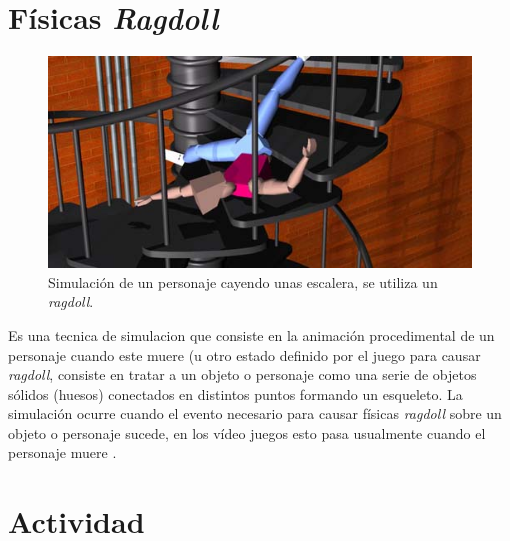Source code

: \section{Físicas \emph{Ragdoll}}
\setlength\intextsep{0pt}
\begin{figure}
\includegraphics[width=\linewidth]{semana13/ragdoll.jpg}
\caption{Simulación de un personaje cayendo unas escalera, se utiliza un \emph{ragdoll}.}
\label{fig:ragdoll}
\end{figure}
Es una tecnica de simulacion que consiste en la animación procedimental de un personaje cuando este muere (u otro estado definido por el juego para causar \emph{ragdoll}, consiste en tratar a un objeto o personaje como una serie de objetos sólidos (huesos) conectados en distintos puntos formando un esqueleto. La simulación ocurre cuando el evento necesario para causar físicas \emph{ragdoll} sobre un objeto o personaje sucede, en los vídeo juegos esto pasa usualmente cuando el personaje muere \cite{eric_ragdoll}.

\section{Actividad}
++++++
**INSTRUCTIONS TO FOLLOW:** Images are not part of the copy. Everything else in the records must be reproduced exactly.

**ANSWER SECTION:**
Source code

: \section{Físicas \emph{Ragdoll}}
\setlength\intextsep{0pt}
\begin{figure}
\includegraphics[width=\linewidth]{semana13/ragdoll.jpg}
\caption{Simulación de un personaje cayendo unas escalera, se utiliza un \emph{ragdoll}.}
\label{fig:ragdoll}
\end{figure}
Es una tecnica de simulacion que consiste en la animación procedimental de un personaje cuando este muere (u otro estado definido por el juego para causar \emph{ragdoll}, consiste en tratar a un objeto o personaje como una serie de objetos sólidos (huesos) conectados en distintos puntos formando un esqueleto. La simulación ocurre cuando el evento necesario para causar físicas \emph{ragdoll} sobre un objeto o personaje sucede, en los vídeo juegos esto pasa usualmente cuando el personaje muere \cite{eric_ragdoll}.

\section{Actividad}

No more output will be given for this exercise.